**Records for this task:**
▼▼▼

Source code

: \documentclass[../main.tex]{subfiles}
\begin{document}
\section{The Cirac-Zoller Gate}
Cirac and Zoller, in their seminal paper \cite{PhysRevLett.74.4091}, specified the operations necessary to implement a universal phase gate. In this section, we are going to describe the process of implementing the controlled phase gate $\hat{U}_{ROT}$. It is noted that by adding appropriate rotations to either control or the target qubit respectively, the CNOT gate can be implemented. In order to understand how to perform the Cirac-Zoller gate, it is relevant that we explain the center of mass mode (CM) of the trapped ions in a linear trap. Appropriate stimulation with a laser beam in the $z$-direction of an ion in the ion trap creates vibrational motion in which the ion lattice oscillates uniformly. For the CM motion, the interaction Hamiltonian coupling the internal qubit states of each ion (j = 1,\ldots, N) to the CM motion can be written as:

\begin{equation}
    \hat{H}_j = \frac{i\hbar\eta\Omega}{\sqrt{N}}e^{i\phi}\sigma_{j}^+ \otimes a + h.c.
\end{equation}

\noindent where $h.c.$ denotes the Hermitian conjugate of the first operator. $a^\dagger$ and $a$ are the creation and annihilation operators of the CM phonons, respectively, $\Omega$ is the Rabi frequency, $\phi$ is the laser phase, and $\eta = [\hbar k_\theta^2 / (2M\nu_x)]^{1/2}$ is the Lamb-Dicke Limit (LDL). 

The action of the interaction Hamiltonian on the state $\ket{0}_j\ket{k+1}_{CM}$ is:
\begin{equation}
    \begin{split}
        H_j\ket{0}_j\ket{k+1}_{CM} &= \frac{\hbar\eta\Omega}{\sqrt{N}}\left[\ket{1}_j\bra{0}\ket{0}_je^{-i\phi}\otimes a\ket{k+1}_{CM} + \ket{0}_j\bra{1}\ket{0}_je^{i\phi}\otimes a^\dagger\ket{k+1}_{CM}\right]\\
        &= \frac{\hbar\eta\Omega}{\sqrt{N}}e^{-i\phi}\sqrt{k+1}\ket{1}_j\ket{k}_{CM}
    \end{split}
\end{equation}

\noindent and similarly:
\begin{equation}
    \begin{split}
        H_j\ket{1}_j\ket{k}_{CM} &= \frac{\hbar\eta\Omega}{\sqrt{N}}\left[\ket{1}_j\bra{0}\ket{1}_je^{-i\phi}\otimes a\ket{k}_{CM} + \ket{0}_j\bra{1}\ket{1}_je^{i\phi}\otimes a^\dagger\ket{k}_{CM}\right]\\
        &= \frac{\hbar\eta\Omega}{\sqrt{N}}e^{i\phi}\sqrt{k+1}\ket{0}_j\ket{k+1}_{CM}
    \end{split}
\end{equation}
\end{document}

▲▲▲

**What you should do:** Tally the lines in the listing that contain the string "interaction", then report that tally alone.

**Response to the task:** 2